Abstract

Accurate building energy predictions (BEPs) are crucial for maintaining a built environment's sustainability and energy systems. Many data-driven BEPs rely heavily on sufficient data. However, circumstances of practical data shortage restrict the application of these data-driven models to information-poor buildings. This study aims to address this research gap by enhancing BEP performance via the consideration of four perspectives: data generation (DG), incremental learning (IL), transfer learning (TL) and physics-informed (PI).

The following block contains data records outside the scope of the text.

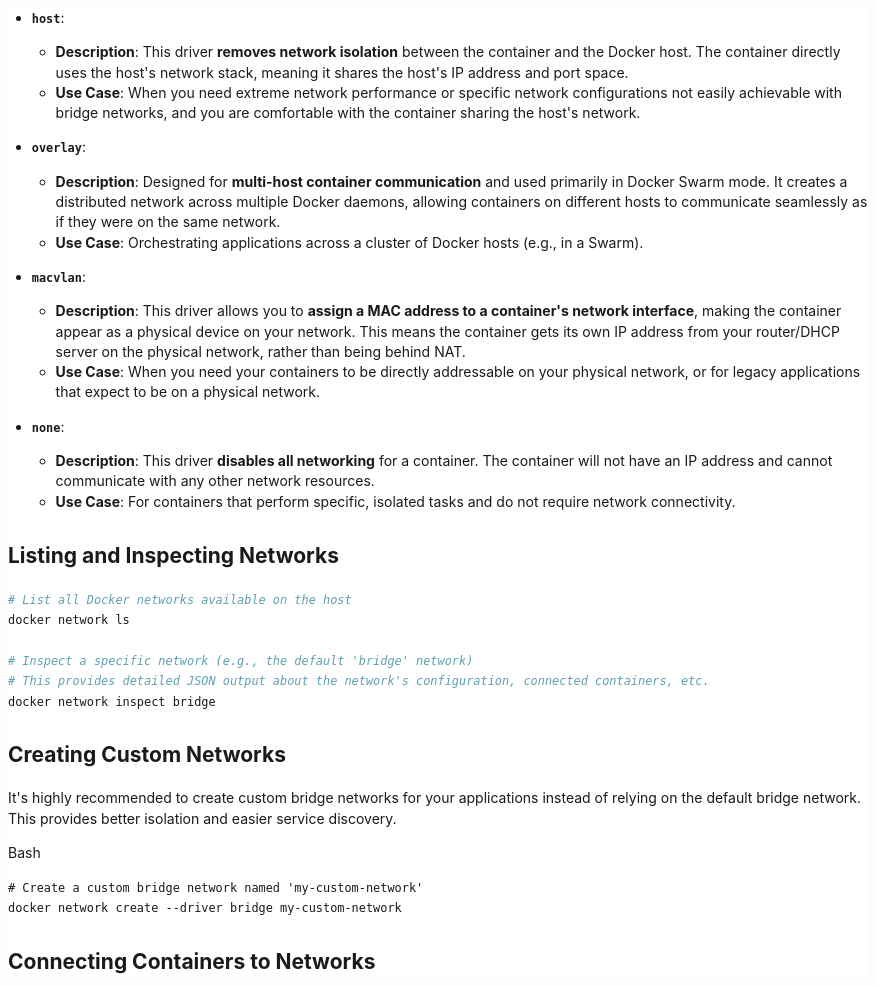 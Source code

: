 * **`host`**:
    * **Description**: This driver **removes network isolation** between the container and the Docker host. The container directly uses the host's network stack, meaning it shares the host's IP address and port space.
    * **Use Case**: When you need extreme network performance or specific network configurations not easily achievable with bridge networks, and you are comfortable with the container sharing the host's network.

* **`overlay`**:
    * **Description**: Designed for **multi-host container communication** and used primarily in Docker Swarm mode. It creates a distributed network across multiple Docker daemons, allowing containers on different hosts to communicate seamlessly as if they were on the same network.
    * **Use Case**: Orchestrating applications across a cluster of Docker hosts (e.g., in a Swarm).

* **`macvlan`**:
    * **Description**: This driver allows you to **assign a MAC address to a container's network interface**, making the container appear as a physical device on your network. This means the container gets its own IP address from your router/DHCP server on the physical network, rather than being behind NAT.
    * **Use Case**: When you need your containers to be directly addressable on your physical network, or for legacy applications that expect to be on a physical network.

* **`none`**:
    * **Description**: This driver **disables all networking** for a container. The container will not have an IP address and cannot communicate with any other network resources.
    * **Use Case**: For containers that perform specific, isolated tasks and do not require network connectivity.

## Listing and Inspecting Networks

```bash
# List all Docker networks available on the host
docker network ls

# Inspect a specific network (e.g., the default 'bridge' network)
# This provides detailed JSON output about the network's configuration, connected containers, etc.
docker network inspect bridge
```


## Creating Custom Networks

It's highly recommended to create custom bridge networks for your applications instead of relying on the default bridge network. This provides better isolation and easier service discovery.

Bash

```shell
# Create a custom bridge network named 'my-custom-network'
docker network create --driver bridge my-custom-network
```

## Connecting Containers to Networks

Long short-term memory (LSTM) is selected as the baseline model for comparing performance under extreme (target building dataset: 1-week), heavy (4-weeks) and mild (13-weeks) data shortage scenarios with respect to prediction errors, time costs and the Taylor diagram, among others. The implementation algorithms of four LSTM improved models are conditional variational autoencoder (CVAE), crude incremental learning, domain-adversarial neural network and statistics-informed (SI) for DG, IL, TL and PI, respectively. The effectiveness of the four enhanced models was confirmed using the open-source dataset Building Data Genome Project 2. A comprehensive and fair performance comparison recommends CVAE for extreme and heavy data shortage scenarios with average mean absolute per cent error (MAPE) of 12.79 % and 8.63 % as well as performance improvement ratios (PIRs) of 0.45 and 0.57. SI should be recommended for mild data shortage scenarios with MAPE of 8.01 % and PIR of 0.66.